By Katherine M. Gehl for the Chicago Tribune
For a nation torn apart politically, a cure is emerging, of all places, in Alaska.
On Nov. 8, voters in the 49th state will elect a U.S. senator and representative in a new way. The system, called “final four voting,” is aimed at choosing public officials — of any party — who will focus not on tearing down their opponents but on getting things done.
Alaska’s system, approved by the electorate in 2020, directly targets America’s greatest political challenges: how to get government to produce real solutions and, at the same time, mitigate unprecedented threats to the survival of our democracy.
The root cause of our crisis is that most November elections for Congress are meaningless. According to Unite America, so far only 8% of eligible voters this year “cast ballots in primaries that effectively decided 84.8% of Congress.” The Cook Political Report concludes that 80% of House and 63% of Senate seats are already safely in the hands of one party or the other. In those races, whoever wins the primary — before most voters come to the polls — is guaranteed to win in November. Districts — and, more and more, entire states — are either Republican or Democrat.
Just as employees answer to whoever signs their paychecks, public officials answer to who elects them. Their bosses are primary, not general election, voters, and primary voters tend to be driven by what political scientists call “negative partisanship.” They cast their ballots for one major party because they hate the other one so much.

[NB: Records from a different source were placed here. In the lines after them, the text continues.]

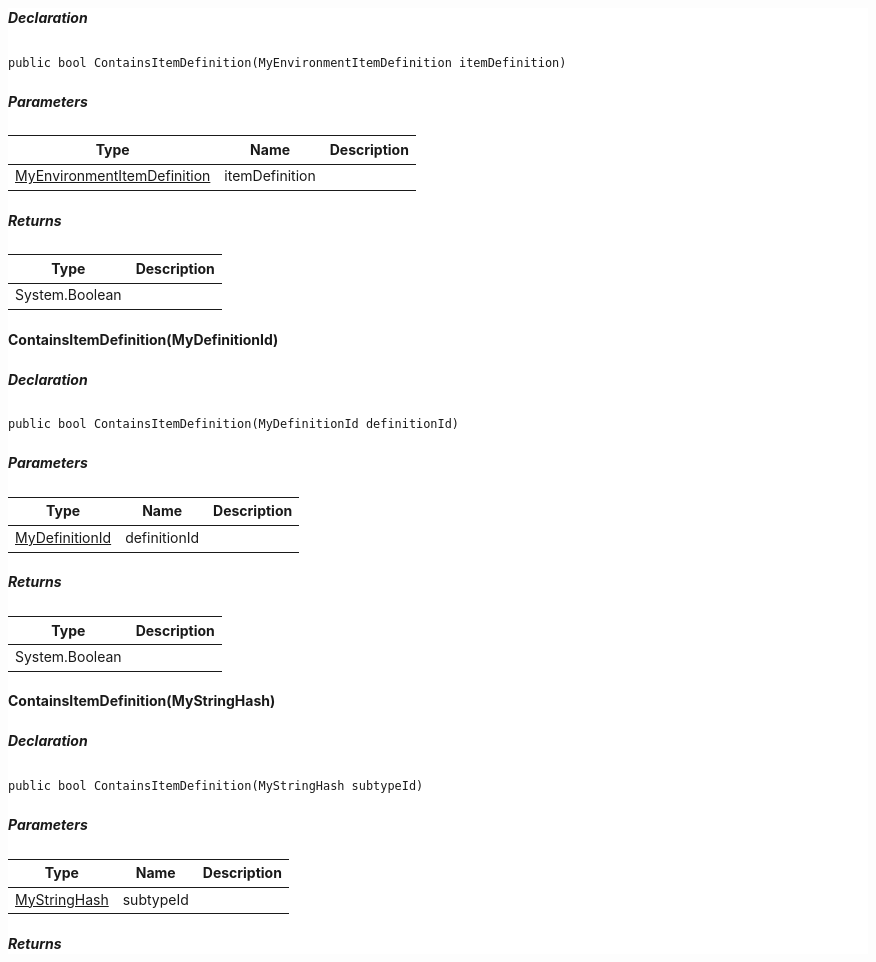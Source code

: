 ##### Declaration

```
public bool ContainsItemDefinition(MyEnvironmentItemDefinition itemDefinition)
```

##### Parameters

| Type | Name | Description |
| --- | --- | --- |
| [MyEnvironmentItemDefinition](https://keensoftwarehouse.github.io/SpaceEngineersModAPI/api/Sandbox.Definitions.MyEnvironmentItemDefinition.html) | itemDefinition |     |

##### Returns

| Type | Description |
| --- | --- |
| System.Boolean |     |

#### ContainsItemDefinition(MyDefinitionId)

##### Declaration

```
public bool ContainsItemDefinition(MyDefinitionId definitionId)
```

##### Parameters

| Type | Name | Description |
| --- | --- | --- |
| [MyDefinitionId](https://keensoftwarehouse.github.io/SpaceEngineersModAPI/api/VRage.Game.MyDefinitionId.html) | definitionId |     |

##### Returns

| Type | Description |
| --- | --- |
| System.Boolean |     |

#### ContainsItemDefinition(MyStringHash)

##### Declaration

```
public bool ContainsItemDefinition(MyStringHash subtypeId)
```

##### Parameters

| Type | Name | Description |
| --- | --- | --- |
| [MyStringHash](https://keensoftwarehouse.github.io/SpaceEngineersModAPI/api/VRage.Utils.MyStringHash.html) | subtypeId |     |

##### Returns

As a result, Stanford University scholar Larry Diamond writes in CNN opinion piece, candidates that emerge from the primary process “are the most uncompromising.” In office, senators and representatives must continue to woo these same voters to get reelected. Compromise becomes a dirty word, and America suffers gridlock.
The inability to address our worst problems, in turn, shakes faith in democracy as a whole.

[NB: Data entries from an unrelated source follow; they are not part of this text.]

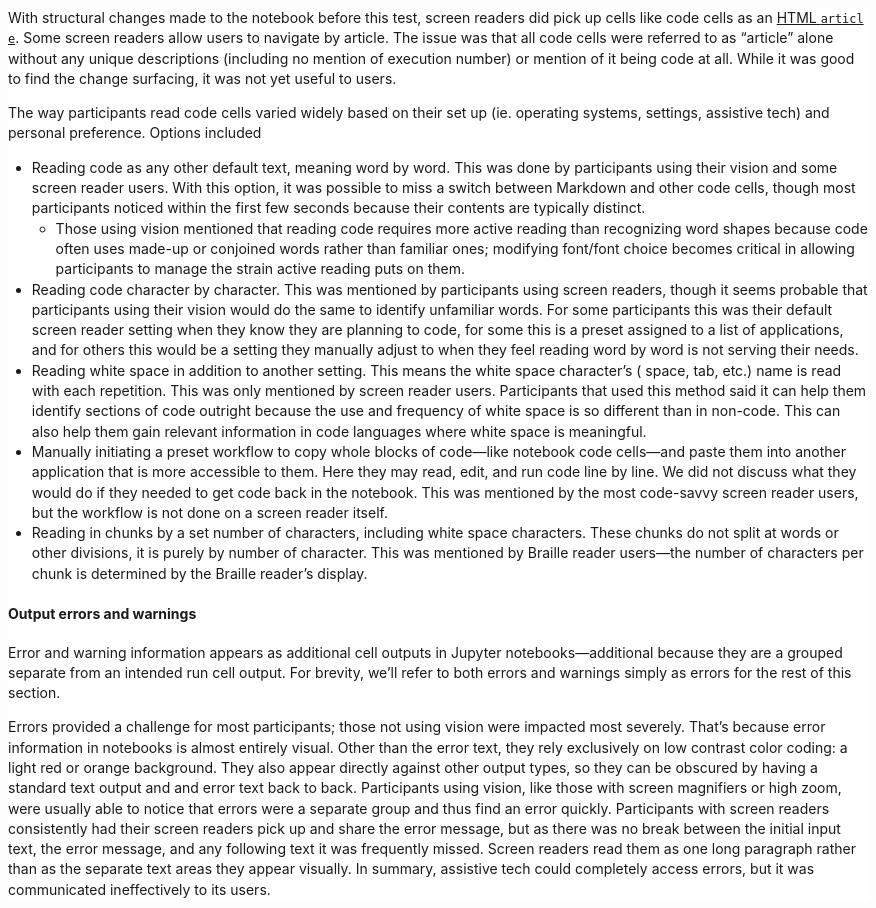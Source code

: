 With structural changes made to the notebook before this test, screen readers did pick up cells like code cells as an [HTML `article`](https://developer.mozilla.org/en-US/docs/Web/HTML/Element/article). Some screen readers allow users to navigate by article. The issue was that all code cells were referred to as “article” alone without any unique descriptions (including no mention of execution number) or mention of it being code at all. While it was good to find the change surfacing, it was not yet useful to users.

The way participants read code cells varied widely based on their set up (ie. operating systems, settings, assistive tech) and personal preference. Options included

* Reading code as any other default text, meaning word by word. This was done by participants using their vision and some screen reader users. With this option, it was possible to miss a switch between Markdown and other code cells, though most participants noticed within the first few seconds because their contents are typically distinct. 
    * Those using vision mentioned that reading code requires more active reading than recognizing word shapes because code often uses made-up or conjoined words rather than familiar ones; modifying font/font choice becomes critical in allowing participants to manage the strain active reading puts on them.
* Reading code character by character. This was mentioned by participants using screen readers, though it seems probable that participants using their vision would do the same to identify unfamiliar words. For some participants this was their default screen reader setting when they know they are planning to code, for some this is a preset assigned to a list of applications, and for others this would be a setting they manually adjust to when they feel reading word by word is not serving their needs.
* Reading white space in addition to another setting. This means the white space character’s ( space, tab, etc.) name is read with each repetition. This was only mentioned by screen reader users. Participants that used this method said it can help them identify sections of code outright because the use and frequency of white space is so different than in non-code. This can also help them gain relevant information in code languages where white space is meaningful.
* Manually initiating a preset workflow to copy whole blocks of code—like notebook code cells—and paste them into another application that is more accessible to them. Here they may read, edit, and run code line by line. We did not discuss what they would do if they needed to get code back in the notebook. This was mentioned by the most code-savvy screen reader users, but the workflow is not done on a screen reader itself.
* Reading in chunks by a set number of characters, including white space characters. These chunks do not split at words or other divisions, it is purely by number of character. This was mentioned by Braille reader users—the number of characters per chunk is determined by the Braille reader’s display.

#### Output errors and warnings

Error and warning information appears as additional cell outputs in Jupyter notebooks—additional because they are a grouped separate from an intended run cell output. For brevity, we’ll refer to both errors and warnings simply as errors for the rest of this section. 

Errors provided a challenge for most participants; those not using vision were impacted most severely. That’s because error  information in notebooks is almost entirely visual. Other than the error text, they rely exclusively on low contrast color coding: a light red or orange background. They also appear directly against other output types, so they can be obscured by having a standard text output and and error text back to back. Participants using vision, like those with screen magnifiers or high zoom, were usually able to notice that errors were a separate group and thus find an error quickly. Participants with screen readers consistently had their screen readers pick up and share the error message, but as there was no break between the initial input text, the error message, and any following text it was frequently missed. Screen readers read them as one long paragraph rather than as the separate text areas they appear visually. In summary, assistive tech could completely access errors, but it was communicated ineffectively to its users.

The best solution to this crisis is not exhorting politicians to get along but to change their incentives through structural reform. The Constitution, in Article I, Section 4, grants each state the authority to make the rules for its congressional elections, and Alaska changed those rules for the better.

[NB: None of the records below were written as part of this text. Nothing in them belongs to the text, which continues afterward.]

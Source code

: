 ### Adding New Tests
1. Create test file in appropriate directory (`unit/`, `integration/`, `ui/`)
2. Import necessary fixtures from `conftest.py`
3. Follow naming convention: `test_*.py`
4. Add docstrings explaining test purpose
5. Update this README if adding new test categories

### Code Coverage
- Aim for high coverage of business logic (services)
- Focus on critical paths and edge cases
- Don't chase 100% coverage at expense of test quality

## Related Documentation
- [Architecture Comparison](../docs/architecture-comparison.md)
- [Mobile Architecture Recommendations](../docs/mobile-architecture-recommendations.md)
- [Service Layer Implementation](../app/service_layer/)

On Aug. 16, the state held what’s called a top-four primary, the first round of its final-four voting process. In the Senate race, 19 candidates, including three Democrats and eight Republicans, participated. The top four finishers, regardless of party, advance to the general election. As it happened, Republican incumbent Sen. Lisa Murkowski is competing in the general against two other Republicans and one Democrat. In the top-four primary for Alaska’s sole House seat, one Democrat, two Republicans and a Libertarian qualified for the general.
That general election is decided by an instant runoff. It’s exactly like a series of runoff elections, but instead of having to keep coming back multiple times, voters cast all their votes at once using a ranked ballot. The winner is the candidate with a majority.
Final four voting ensures that party primary voters aren’t the bosses anymore. General election voters are, and that changes incentives for campaigning and governing.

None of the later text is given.